Method 2: Python (CLI)

  1. Install all Python package dependencies by running pip install -r requirements.txt on your terminal.
  2. Unzip your facebook dataset.
  3. Change directory on your terminal to the folder containing the clone repository
  4. Run python tie_strength.py path/to/facebook-dataset
  5. Run python -m SimpleHTTPServer
    • Depending on your Python version, you may get the error C:\Python33\python.exe: No module named SimpleHTTPServer. In this case, run python -m http.server 8000
  6. Go to http://localhost:8000 on your browser.

Project Scope

New communication technologies are often met with questions about their impact on psychological well-being. The goal of this project is to give users insight into how Facebook data reflects their mental well-being by investigating social ties of Facebook friendships. To solve the problem, a predictive model was created to map Facebook data to tie strength and identify strong and weak ties amongst Facebook friendships, as well as observe changes in psychological wellbeing depending on tie strength and the nature of communication.

Research

Three main papers were used to supplement this project.

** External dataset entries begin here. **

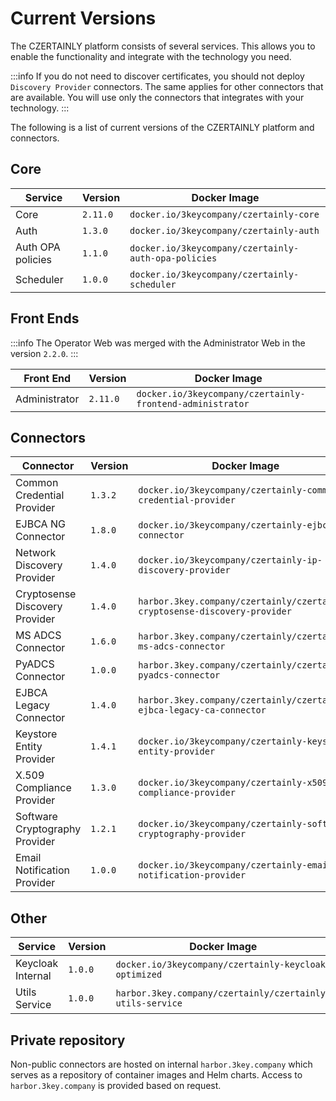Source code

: # Current Versions

The CZERTAINLY platform consists of several services. This allows you to enable the functionality and integrate with the technology you need.

:::info
If you do not need to discover certificates, you should not deploy `Discovery Provider` connectors. The same applies for other connectors that are available. You will use only the connectors that integrates with your technology.
:::

The following is a list of current versions of the CZERTAINLY platform and connectors.

## Core

| Service           | Version  | Docker Image                                         |
|-------------------|----------|------------------------------------------------------|
| Core              | `2.11.0` | `docker.io/3keycompany/czertainly-core`              |
| Auth              | `1.3.0`  | `docker.io/3keycompany/czertainly-auth`              |
| Auth OPA policies | `1.1.0`  | `docker.io/3keycompany/czertainly-auth-opa-policies` |
| Scheduler         | `1.0.0`  | `docker.io/3keycompany/czertainly-scheduler`         |

## Front Ends

:::info
The Operator Web was merged with the Administrator Web in the version `2.2.0`.
:::

| Front End     | Version  | Docker Image                                              |
|---------------|----------|-----------------------------------------------------------|
| Administrator | `2.11.0` | `docker.io/3keycompany/czertainly-frontend-administrator` |

## Connectors

| Connector                      | Version | Docker Image                                                               |
|--------------------------------|---------|----------------------------------------------------------------------------|
| Common Credential Provider     | `1.3.2` | `docker.io/3keycompany/czertainly-common-credential-provider`              |
| EJBCA NG Connector             | `1.8.0` | `docker.io/3keycompany/czertainly-ejbca-ng-connector`                      |
| Network Discovery Provider     | `1.4.0` | `docker.io/3keycompany/czertainly-ip-discovery-provider`                   |
| Cryptosense Discovery Provider | `1.4.0` | `harbor.3key.company/czertainly/czertainly-cryptosense-discovery-provider` |
| MS ADCS Connector              | `1.6.0` | `harbor.3key.company/czertainly/czertainly-ms-adcs-connector`              |
| PyADCS Connector               | `1.0.0` | `harbor.3key.company/czertainly/czertainly-pyadcs-connector`               |
| EJBCA Legacy Connector         | `1.4.0` | `harbor.3key.company/czertainly/czertainly-ejbca-legacy-ca-connector`      |
| Keystore Entity Provider       | `1.4.1` | `docker.io/3keycompany/czertainly-keystore-entity-provider`                |
| X.509 Compliance Provider      | `1.3.0` | `docker.io/3keycompany/czertainly-x509-compliance-provider`                |
| Software Cryptography Provider | `1.2.1` | `docker.io/3keycompany/czertainly-software-cryptography-provider`          |
| Email Notification Provider    | `1.0.0` | `docker.io/3keycompany/czertainly-email-notification-provider`             |

## Other

| Service           | Version | Docker Image                                              |
|-------------------|---------|-----------------------------------------------------------|
| Keycloak Internal | `1.0.0` | `docker.io/3keycompany/czertainly-keycloak-optimized`     |
| Utils Service     | `1.0.0` | `harbor.3key.company/czertainly/czertainly-utils-service` |

## Private repository

Non-public connectors are hosted on internal `harbor.3key.company` which serves as a repository of container images and Helm charts.
Access to `harbor.3key.company` is provided based on request.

  1. Burke et al.’s ‘The Relationship Between Facebook Use and Well-Being Depends on Communication Type and Tie Strength’ (2016) showed that receiving more personalized communication—targeted, composed text—from strong ties is associated with improvements in well-being. With this, further research was done to understand how to predict tie strength using Facebook data.

  2. Burke et al.’s ‘Growing closer on facebook: changes in tie strength through social network site use’ (2014) showed that composed direct communications on Facebook, including messages written to tie, comments written on tie’s content and posts written on tie’s wall was associated with significant increases in tie strength. On the other hand, other types of communication such as likes and pokes does not have a significant effect.

  3. Gilbert et al.’s ‘Predicting tie strength with social media’ (2009) concluded the top 15 predictive variables with highest standardized beta coefficients using a linear regression model to examine how Facebook data can predict tie strength.

Solution

In order to create a predictive model to determine a magnitude for tie strength, several metrics and a linear regression model was used.

Metrics

Metrics 1-3 were taken from Burke et al.’s (2014) and metrics 4-6 Gilbert et al.’s (2009) paper.

  1. Number of messages exchanged
  2. Number of comments on tie’s content
  3. Number of posts written on tie’s wall
  4. Inbox positive emotion words: We used VADER (Valence Aware Dictionary for Sentiment Reasoning) to analyze all inbox messages to come up with a number for positivity scales from 0 to 1, with 1 being the most positive. Messages are limited to the most recent 50 messages to accurately reflect the user's tie strength at the moment. - In Gilbert et al.’s paper, inbox positive emotion words were measured by referring to matches against the LIWC category Positive Emotion. The Positive Emotion category includes words like birthday, congrats and sweetheart. However, VADER was used as a substitute because we don’t have access to LIWC.
  5. Wall intimacy words: We used Empath to count the number of wall words matching at least one of eleven categories: Family, Friends, Home, Sexual, Swears, Work, Leisure, Money, Body, Religion, and Health. Empath was used to analyze all the wall posts between the user and the friend. - Gilbert et al’s paper uses LIWC for the word categories to measure wall intimacy words.
  6. Days since last communication: Unlike the other metrics, there is a negative correlation between days since last communication and tie strength.

Linear Regression

Tie strength= -0.76 * (days since last communication) + 0.111 * (wall intimacy words) + 0.135 * (inbox positivity) + 0.299 * (number of wall posts) + 0.299 * (messages exchanged) + 0.299 * (number of comments)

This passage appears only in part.